All further statutory references are to the Penal Code unless otherwise noted.
In the unpublished portion of the opinion we conclude substantial evidence establishes appellant's commission of a robbery, and we agree with appellant section 654 requires a stay of confinement time for a second offense, assault by means of force likely to produce great bodily injury.
BACKGROUND
In the early evening of March 25, 1996, Dimas Rodriguez was riding his bicycle through Camacho Park in Reedley when a group of boys attacked him with sticks and baseball bats. Rodriguez suffered serious injuries and his bicycle was stolen.
John Carrillo, a caretaker for the park, witnessed the attack. He testified nine boys in a truck drove up to Rodriguez and attacked him. Three assailants used weapons; the rest beat Rodriguez with their hands and feet. He recognized appellant as one of the assailants. Moments later, another truck arrived. Two or three people got out and joined the group of boys. During the attack, Carrillo saw someone take Rodriguez's bicycle.

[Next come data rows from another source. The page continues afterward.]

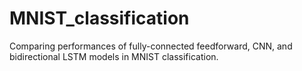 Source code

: # MNIST_classification
Comparing performances of fully-connected feedforward, CNN, and bidirectional LSTM models in MNIST classification.

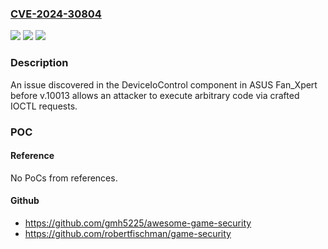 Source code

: ### [CVE-2024-30804](https://cve.mitre.org/cgi-bin/cvename.cgi?name=CVE-2024-30804)
![](https://img.shields.io/static/v1?label=Product&message=n%2Fa&color=blue)
![](https://img.shields.io/static/v1?label=Version&message=n%2Fa&color=blue)
![](https://img.shields.io/static/v1?label=Vulnerability&message=n%2Fa&color=brighgreen)

### Description

An issue discovered in the DeviceIoControl component in ASUS Fan_Xpert before v.10013 allows an attacker to execute arbitrary code via crafted IOCTL requests.

### POC

#### Reference
No PoCs from references.

#### Github
- https://github.com/gmh5225/awesome-game-security
- https://github.com/robertfischman/game-security

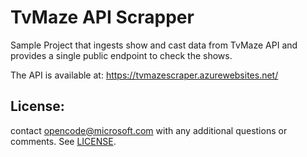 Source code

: # TvMaze API Scrapper

Sample Project that ingests show and cast data from TvMaze API and provides a single public endpoint to check the shows.

The API is available at: https://tvmazescraper.azurewebsites.net/

## License:
contact [opencode@microsoft.com](mailto:opencode@microsoft.com) with any additional questions or comments.
See [LICENSE](LICENSE). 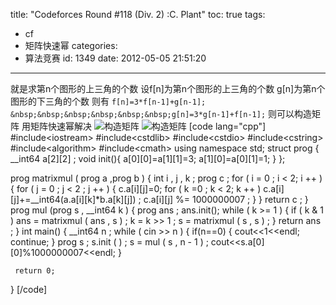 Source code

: title: "Codeforces Round #118 (Div. 2) :C. Plant"
toc: true
tags:
  - cf
  - 矩阵快速幂
categories:
  - 算法竞赛
id: 1349
date: 2012-05-05 21:51:20
---

就是求第n个图形的上三角的个数
设f[n]为第n个图形的上三角的个数  g[n]为第n个图形的下三角的个数
则有
`f[n]=3*f[n-1]+g[n-1];
&nbsp;&nbsp;&nbsp;&nbsp;&nbsp;&nbsp;g[n]=3*g[n-1]+f[n-1];`
则可以构造矩阵 用矩阵快速幂解决
![构造矩阵](/app/pic/archives/1349/1.png)
![构造矩阵](/app/pic/archives/1349/2.png)
[code lang="cpp"]
#include&lt;iostream&gt;
 #include&lt;cstdlib&gt;
 #include&lt;cstdio&gt;
 #include&lt;cstring&gt;
 #include&lt;algorithm&gt;
 #include&lt;cmath&gt;
 using namespace std;
 struct prog {
     __int64 a[2][2] ;
     void init(){
         a[0][0]=a[1][1]=3;
         a[1][0]=a[0][1]=1;
     }
 };

 prog matrixmul ( prog a ,prog b )
 {
     int i , j , k ;
     prog c ;
     for ( i = 0 ; i &lt; 2; i ++ )
     {
         for ( j = 0 ; j &lt; 2 ; j ++ )
         {
             c.a[i][j]=0;
             for ( k =0 ; k &lt; 2; k ++ )
                 c.a[i][j]+=__int64(a.a[i][k]*b.a[k][j]) ;
             c.a[i][j] %= 1000000007  ;
         }
     }
     return c ;
 }
 prog mul (prog s , __int64 k )
 {
     prog ans ;
     ans.init();
     while ( k &gt;= 1 )
     {
         if ( k &amp; 1 )
             ans = matrixmul ( ans , s ) ;
         k = k &gt;&gt; 1 ;
         s = matrixmul ( s , s ) ;
     }
     return ans ;
 }
 int main()
 {
     __int64 n ;
     while ( cin &gt;&gt; n  )
     {
		 if(n==0)
		 {
			 cout&lt;&lt;1&lt;&lt;endl;
			 continue;
		 }
         prog s ;
         s.init ( ) ;
         s = mul ( s , n - 1 ) ;
		 cout&lt;&lt;s.a[0][0]%1000000007&lt;&lt;endl;
     }

     return 0;
 }
[/code]
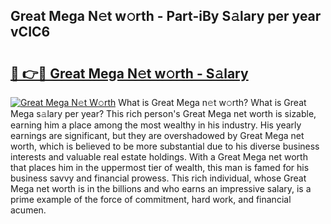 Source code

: ## Great Mega N𝚎t w𝚘rth - Part-iBy S𝚊lary per year vCIC6

# <h2><a href="http://gc47vbl.nevu.top/?p=Great+Mega">🔗 👉🔴 Great Mega N𝚎t w𝚘rth - S𝚊lary</a></h2>

[![Great Mega N𝚎t W𝚘rth](https://i.imgur.com/Oavwk0R.jpeg)](http://gc47vbl.nevu.top/?p=Great+Mega)
What is Great Mega n𝚎t w𝚘rth? What is Great Mega s𝚊lary per year?
This rich person's Great Mega net worth is sizable, earning him a place among the most wealthy in his industry. His yearly earnings are significant, but they are overshadowed by Great Mega net worth, which is believed to be more substantial due to his diverse business interests and valuable real estate holdings. With a Great Mega net worth that places him in the uppermost tier of wealth, this man is famed for his business savvy and financial prowess. This rich individual, whose Great Mega net worth is in the billions and who earns an impressive salary, is a prime example of the force of commitment, hard work, and financial acumen.
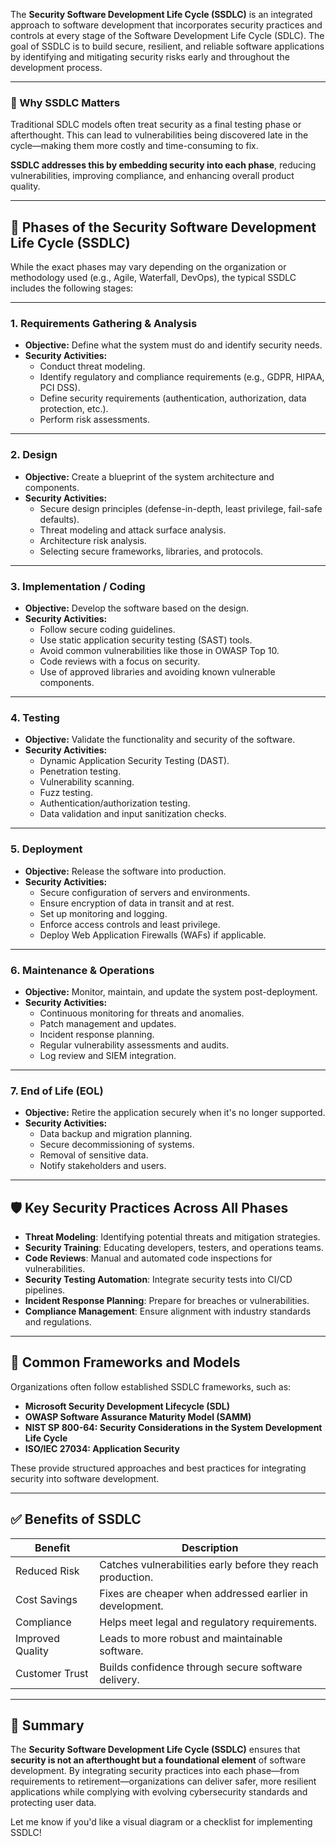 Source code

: The **Security Software Development Life Cycle (SSDLC)** is an integrated approach to software development that incorporates security practices and controls at every stage of the Software Development Life Cycle (SDLC). The goal of SSDLC is to build secure, resilient, and reliable software applications by identifying and mitigating security risks early and throughout the development process.

---

### 🔐 Why SSDLC Matters

Traditional SDLC models often treat security as a final testing phase or afterthought. This can lead to vulnerabilities being discovered late in the cycle—making them more costly and time-consuming to fix.

**SSDLC addresses this by embedding security into each phase**, reducing vulnerabilities, improving compliance, and enhancing overall product quality.

---

## 🔄 Phases of the Security Software Development Life Cycle (SSDLC)

While the exact phases may vary depending on the organization or methodology used (e.g., Agile, Waterfall, DevOps), the typical SSDLC includes the following stages:

---

### 1. **Requirements Gathering & Analysis**

- **Objective:** Define what the system must do and identify security needs.
- **Security Activities:**
  - Conduct threat modeling.
  - Identify regulatory and compliance requirements (e.g., GDPR, HIPAA, PCI DSS).
  - Define security requirements (authentication, authorization, data protection, etc.).
  - Perform risk assessments.

---

### 2. **Design**

- **Objective:** Create a blueprint of the system architecture and components.
- **Security Activities:**
  - Secure design principles (defense-in-depth, least privilege, fail-safe defaults).
  - Threat modeling and attack surface analysis.
  - Architecture risk analysis.
  - Selecting secure frameworks, libraries, and protocols.

---

### 3. **Implementation / Coding**

- **Objective:** Develop the software based on the design.
- **Security Activities:**
  - Follow secure coding guidelines.
  - Use static application security testing (SAST) tools.
  - Avoid common vulnerabilities like those in OWASP Top 10.
  - Code reviews with a focus on security.
  - Use of approved libraries and avoiding known vulnerable components.

---

### 4. **Testing**

- **Objective:** Validate the functionality and security of the software.
- **Security Activities:**
  - Dynamic Application Security Testing (DAST).
  - Penetration testing.
  - Vulnerability scanning.
  - Fuzz testing.
  - Authentication/authorization testing.
  - Data validation and input sanitization checks.

---

### 5. **Deployment**

- **Objective:** Release the software into production.
- **Security Activities:**
  - Secure configuration of servers and environments.
  - Ensure encryption of data in transit and at rest.
  - Set up monitoring and logging.
  - Enforce access controls and least privilege.
  - Deploy Web Application Firewalls (WAFs) if applicable.

---

### 6. **Maintenance & Operations**

- **Objective:** Monitor, maintain, and update the system post-deployment.
- **Security Activities:**
  - Continuous monitoring for threats and anomalies.
  - Patch management and updates.
  - Incident response planning.
  - Regular vulnerability assessments and audits.
  - Log review and SIEM integration.

---

### 7. **End of Life (EOL)**

- **Objective:** Retire the application securely when it's no longer supported.
- **Security Activities:**
  - Data backup and migration planning.
  - Secure decommissioning of systems.
  - Removal of sensitive data.
  - Notify stakeholders and users.

---

## 🛡️ Key Security Practices Across All Phases

- **Threat Modeling**: Identifying potential threats and mitigation strategies.
- **Security Training**: Educating developers, testers, and operations teams.
- **Code Reviews**: Manual and automated code inspections for vulnerabilities.
- **Security Testing Automation**: Integrate security tests into CI/CD pipelines.
- **Incident Response Planning**: Prepare for breaches or vulnerabilities.
- **Compliance Management**: Ensure alignment with industry standards and regulations.

---

## 🧩 Common Frameworks and Models

Organizations often follow established SSDLC frameworks, such as:

- **Microsoft Security Development Lifecycle (SDL)**
- **OWASP Software Assurance Maturity Model (SAMM)**
- **NIST SP 800-64: Security Considerations in the System Development Life Cycle**
- **ISO/IEC 27034: Application Security**

These provide structured approaches and best practices for integrating security into software development.

---

## ✅ Benefits of SSDLC

| Benefit | Description |
|--------|-------------|
| Reduced Risk | Catches vulnerabilities early before they reach production. |
| Cost Savings | Fixes are cheaper when addressed earlier in development. |
| Compliance | Helps meet legal and regulatory requirements. |
| Improved Quality | Leads to more robust and maintainable software. |
| Customer Trust | Builds confidence through secure software delivery. |

---

## 📌 Summary

The **Security Software Development Life Cycle (SSDLC)** ensures that **security is not an afterthought but a foundational element** of software development. By integrating security practices into each phase—from requirements to retirement—organizations can deliver safer, more resilient applications while complying with evolving cybersecurity standards and protecting user data.

Let me know if you'd like a visual diagram or a checklist for implementing SSDLC!
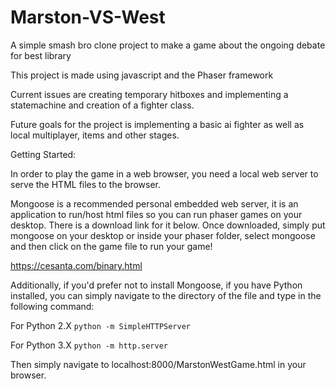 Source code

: # Marston-VS-West
A simple smash bro clone project to make a game about the ongoing debate for best library

This project is made using javascript and the Phaser framework

Current issues are creating temporary hitboxes and implementing a statemachine and creation of a fighter class.

Future goals for the project is implementing a basic ai fighter as well as local multiplayer, items and other stages.

Getting Started:

In order to play the game in a web browser, you need a local web server to serve the HTML files to the browser.

Mongoose is a recommended personal embedded web server, it is an application to run/host html files so you can run phaser games on your desktop. There is a download link for it below. Once downloaded, simply put mongoose on your desktop or inside your phaser folder, select mongoose and then click on the game file to run your game!

https://cesanta.com/binary.html

Additionally, if you'd prefer not to install Mongoose, if you have Python installed, you can simply navigate to the directory of the file and type in the following command:

For Python 2.X
`python -m SimpleHTTPServer`

For Python 3.X
`python -m http.server`

Then simply navigate to localhost:8000/MarstonWestGame.html in your browser.



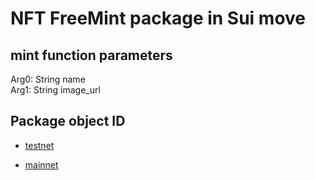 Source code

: # NFT FreeMint package in Sui move

## mint function parameters
Arg0: String name  
Arg1: String image_url  

## Package object ID
- [testnet](https://suiexplorer.com/object/0xe65f58a090a589feef22e2abbac79b3d17953a35b689a3ff02a7af9faf115360?network=testnet)

- [mainnet](https://suiexplorer.com/object/0xb359fb01147fc50f19361fcd24c7cfacda3201434e3b8d2c5643c363190f57ba)
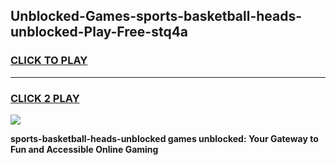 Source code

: 
## Unblocked-Games-sports-basketball-heads-unblocked-Play-Free-stq4a
<h3>
<a href="https://premium76.site?title=sports-basketball-heads-unblocked&ref=19M">CLICK TO PLAY</a></h3>
<hr>

<h3>
<a href="https://premium76.site?title=sports-basketball-heads-unblocked&ref=19M">CLICK 2 PLAY</a>
  
</h3>

<a href="https://premium76.site?title=sports-basketball-heads-unblocked&ref=19M"><img src="https://clearcache.store/games.png"></a>


**sports-basketball-heads-unblocked games unblocked: Your Gateway to Fun and Accessible Online Gaming**
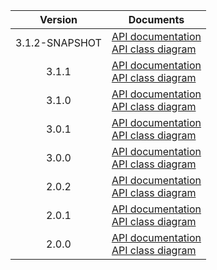 | Version | Documents |
|:---:|---|
| 3.1.2-SNAPSHOT | [API documentation](3.1.2-SNAPSHOT)<br>[API class diagram](3.1.2-SNAPSHOT/api_class_diagram.svg) |
| 3.1.1 | [API documentation](3.1.1)<br>[API class diagram](3.1.1/api_class_diagram.svg) |
| 3.1.0 | [API documentation](3.1.0)<br>[API class diagram](3.1.0/api_class_diagram.svg) |
| 3.0.1 | [API documentation](3.0.1)<br>[API class diagram](3.0.1/api_class_diagram.svg) |
| 3.0.0 | [API documentation](3.0.0)<br>[API class diagram](3.0.0/api_class_diagram.svg) |
| 2.0.2 | [API documentation](2.0.2)<br>[API class diagram](2.0.2/api_class_diagram.svg) |
| 2.0.1 | [API documentation](2.0.1)<br>[API class diagram](2.0.1/api_class_diagram.svg) |
| 2.0.0 | [API documentation](2.0.0)<br>[API class diagram](2.0.0/api_class_diagram.svg) |
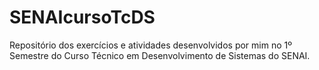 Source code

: # SENAIcursoTcDS
Repositório dos exercícios e atividades desenvolvidos por mim no 1º Semestre do Curso Técnico em Desenvolvimento de Sistemas do SENAI.
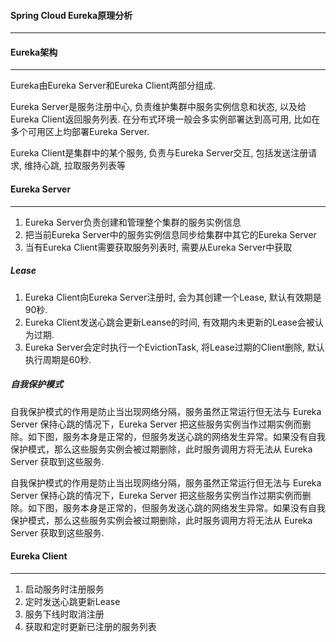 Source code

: #### Spring Cloud Eureka原理分析

---



#### Eureka架构

---

Eureka由Eureka Server和Eureka Client两部分组成.

Eureka Server是服务注册中心, 负责维护集群中服务实例信息和状态, 以及给Eureka Client返回服务列表. 在分布式环境一般会多实例部署达到高可用, 比如在多个可用区上均部署Eureka Server.

Eureka Client是集群中的某个服务, 负责与Eureka Server交互, 包括发送注册请求, 维持心跳, 拉取服务列表等



#### Eureka Server

---

1. Eureka Server负责创建和管理整个集群的服务实例信息
2. 把当前Eureka Server中的服务实例信息同步给集群中其它的Eureka Server
3. 当有Eureka Client需要获取服务列表时, 需要从Eureka Server中获取

##### Lease 

1. Eureka Client向Eureka Server注册时, 会为其创建一个Lease, 默认有效期是90秒.
2. Eureka Client发送心跳会更新Leanse的时间, 有效期内未更新的Lease会被认为过期.
3. Eureka Server会定时执行一个EvictionTask, 将Lease过期的Client删除, 默认执行周期是60秒.

##### 自我保护模式

自我保护模式的作用是防止当出现网络分隔，服务虽然正常运行但无法与 Eureka Server 保持心跳的情况下，Eureka Server 把这些服务实例当作过期实例而删除。如下图，服务本身是正常的，但服务发送心跳的网络发生异常。如果没有自我保护模式，那么这些服务实例会被过期删除，此时服务调用方将无法从 Eureka Server 获取到这些服务.

自我保护模式的作用是防止当出现网络分隔，服务虽然正常运行但无法与 Eureka Server 保持心跳的情况下，Eureka Server 把这些服务实例当作过期实例而删除。如下图，服务本身是正常的，但服务发送心跳的网络发生异常。如果没有自我保护模式，那么这些服务实例会被过期删除，此时服务调用方将无法从 Eureka Server 获取到这些服务.



#### Eureka Client

---

1. 启动服务时注册服务
2. 定时发送心跳更新Lease
3. 服务下线时取消注册
4. 获取和定时更新已注册的服务列表













































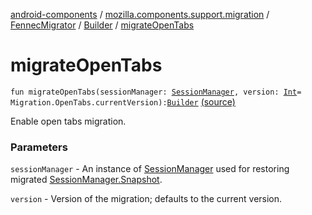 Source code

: [android-components](../../../index.md) / [mozilla.components.support.migration](../../index.md) / [FennecMigrator](../index.md) / [Builder](index.md) / [migrateOpenTabs](./migrate-open-tabs.md)

# migrateOpenTabs

`fun migrateOpenTabs(sessionManager: `[`SessionManager`](../../../mozilla.components.browser.session/-session-manager/index.md)`, version: `[`Int`](https://kotlinlang.org/api/latest/jvm/stdlib/kotlin/-int/index.html)` = Migration.OpenTabs.currentVersion): `[`Builder`](index.md) [(source)](https://github.com/mozilla-mobile/android-components/blob/master/components/support/migration/src/main/java/mozilla/components/support/migration/FennecMigrator.kt#L269)

Enable open tabs migration.

### Parameters

`sessionManager` - An instance of [SessionManager](../../../mozilla.components.browser.session/-session-manager/index.md) used for restoring migrated [SessionManager.Snapshot](../../../mozilla.components.browser.session/-session-manager/-snapshot/index.md).

`version` - Version of the migration; defaults to the current version. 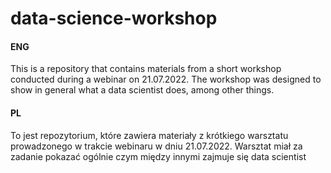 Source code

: # data-science-workshop

#### ENG
This is a repository that contains materials from a short workshop conducted during a webinar on 21.07.2022. The workshop was designed to show in general what a data scientist does, among other things.

#### PL
To jest repozytorium, które zawiera materiały z krótkiego warsztatu prowadzonego w trakcie webinaru w dniu 21.07.2022. Warsztat miał za zadanie pokazać ogólnie czym między innymi zajmuje się data scientist
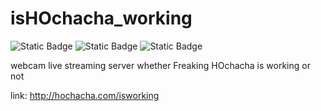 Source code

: # isHOchacha_working
![Static Badge](https://img.shields.io/badge/is_there_so_many_todo?-yes-red) ![Static Badge](https://img.shields.io/badge/does_HOchacha_work%3F-NO-red) ![Static Badge](https://img.shields.io/badge/are_his_professors_angry%3F-YES-red)

webcam live streaming server whether Freaking HOchacha is working or not

link: http://hochacha.com/isworking
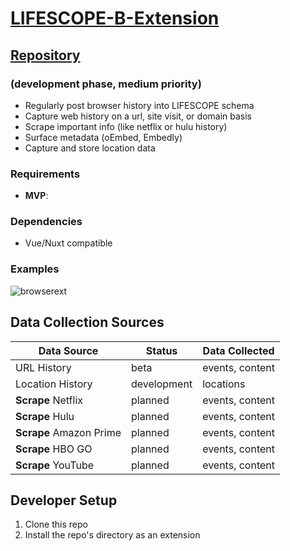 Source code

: # [LIFESCOPE-B-Extension](https://github.com/LifeScopeLabs/lifescope-browser-extension)

## [Repository](https://github.com/LifeScopeLabs/lifescope-browser-extension)

### (development phase, medium priority)

* Regularly post browser history into LIFESCOPE schema
* Capture web history on a url, site visit, or domain basis
* Scrape important info (like netflix or hulu history)
* Surface metadata (oEmbed, Embedly)
* Capture and store location data

### Requirements
- **MVP**: 

### Dependencies
- Vue/Nuxt compatible

### Examples

![browserext]

[browserext]:https://lifescopelabs.github.io/assets/screenshots/browser-plugin-screenshot.png

## Data Collection Sources

| Data Source | Status | Data Collected |
|--|--|--|
| URL History | beta | events, content |
| Location History | development | locations |
| **Scrape** Netflix | planned | events, content |
| **Scrape** Hulu | planned | events, content |
| **Scrape** Amazon Prime | planned | events, content |
| **Scrape** HBO GO | planned | events, content |
| **Scrape** YouTube | planned | events, content |

## Developer Setup

1. Clone this repo
2. Install the repo's directory as an extension
<!--stackedit_data:
eyJoaXN0b3J5IjpbMTk5MTQ3OTk4MSwxOTI3Nzc3NDI5XX0=
--> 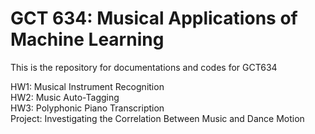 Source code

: # GCT 634: Musical Applications of Machine Learning
This is the repository for documentations and codes for GCT634  
  
HW1: Musical Instrument Recognition  
HW2: Music Auto-Tagging  
HW3: Polyphonic Piano Transcription  
Project: Investigating the Correlation Between Music and Dance Motion
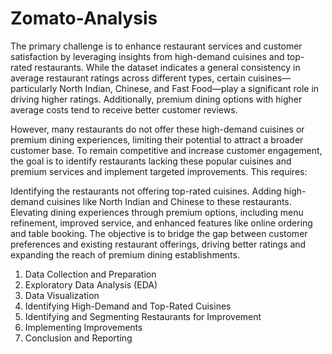 # Zomato-Analysis

The primary challenge is to enhance restaurant services and customer satisfaction by leveraging insights from high-demand cuisines and top-rated restaurants. While the dataset indicates a general consistency in average restaurant ratings across different types, certain cuisines—particularly North Indian, Chinese, and Fast Food—play a significant role in driving higher ratings. Additionally, premium dining options with higher average costs tend to receive better customer reviews.

However, many restaurants do not offer these high-demand cuisines or premium dining experiences, limiting their potential to attract a broader customer base. To remain competitive and increase customer engagement, the goal is to identify restaurants lacking these popular cuisines and premium services and implement targeted improvements. This requires:

Identifying the restaurants not offering top-rated cuisines.
Adding high-demand cuisines like North Indian and Chinese to these restaurants.
Elevating dining experiences through premium options, including menu refinement, improved service, and enhanced features like online ordering and table booking.
The objective is to bridge the gap between customer preferences and existing restaurant offerings, driving better ratings and expanding the reach of premium dining establishments. 

1. Data Collection and Preparation
2. Exploratory Data Analysis (EDA)
3. Data Visualization
4. Identifying High-Demand and Top-Rated Cuisines
5. Identifying and Segmenting Restaurants for Improvement
6. Implementing Improvements
8. Conclusion and Reporting
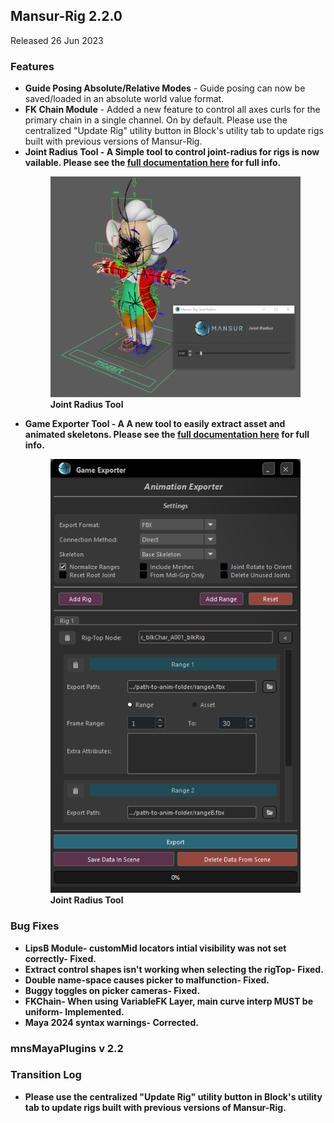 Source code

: ## Mansur-Rig 2.2.0
Released 26 Jun 2023

### Features
<ul>
<li><b>Guide Posing Absolute/Relative Modes</b> - Guide posing can now be saved/loaded in an absolute world value format.</li>
<li><b>FK Chain Module</b> - Added a new feature to control all axes curls for the primary chain in a single channel. On by default. Please use the centralized "Update Rig" utility button in Block's utility tab to update rigs built with previous versions of Mansur-Rig.</li>
<li><b>Joint Radius Tool - A Simple tool to control joint-radius for rigs is now vailable. Please see the <a href = "../../userGuides/Joint-Radius/"><b><u> full documentation here</u></b></a> for full info.
	<figure>
	  <img src="../../userGuides/userGuidesImages/jointRadius/jointRadiusTool.gif"/>
	  <figcaption>Joint Radius Tool</figcaption>
	</figure>
</li>
<li><b>Game Exporter Tool - A A new tool to easily extract asset and animated skeletons. Please see the <a href = "../../userGuides/Game-Exporter/"><b><u> full documentation here</u></b></a> for full info.
	<figure>
	  <img src="../../userGuides/userGuidesImages/gameExporter/GEAnimExportState.png"/>
	  <figcaption>Joint Radius Tool</figcaption>
	</figure>
</li>
</ul>

### Bug Fixes
- LipsB Module- customMid locators intial visibility was not set correctly- Fixed.
- Extract control shapes isn't working when selecting the rigTop- Fixed.
- Double name-space causes picker to malfunction- Fixed.
- Buggy toggles on picker cameras- Fixed.
- FKChain- When using VariableFK Layer, main curve interp MUST be uniform- Implemented.
- Maya 2024 syntax warnings- Corrected.

### mnsMayaPlugins v 2.2

### Transition Log
- Please use the centralized "Update Rig" utility button in Block's utility tab to update rigs built with previous versions of Mansur-Rig.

Detective Wright investigated the attack. He testified appellant told him the assault was meant as retaliation for an incident that had occurred hours earlier in which he and some friends were chased by members of the Scraps gang. Mistaking Rodriguez for a member of that gang, appellant admitted he and his fellow gang members beat Rodriguez and stole his bicycle.
As a member of the local gang task force, Wright testified as an expert on gang activity. He opined the attack on Rodriguez was gang related and noted a school near Camacho Park was a dividing line between rival groups. Wright also testified appellant identifies with the Brown Pride gang, a subgroup of the VESR gang. Other youths involved in the attack on Rodriguez are members of the VESR gang.
An amended petition in the juvenile court alleged appellant came within the provisions of Welfare and Institutions Code section 602 because he committed two offenses, to wit: felony robbery (§ 211) and felony assault by means of force likely to cause great bodily injury (§ 245, subd. (a)(1)). Both counts further alleged the violations were committed to benefit a criminal street gang. (§ 186.22, subd. (b)(1).)
The court found both allegations and enhancements true and ordered appellant committed to the California Youth Authority for a term not to exceed eight years: five years for robbery with an additional three years for the gang enhancement. The court ordered a three-year concurrent term for the assault, with a stayed gang enhancement term.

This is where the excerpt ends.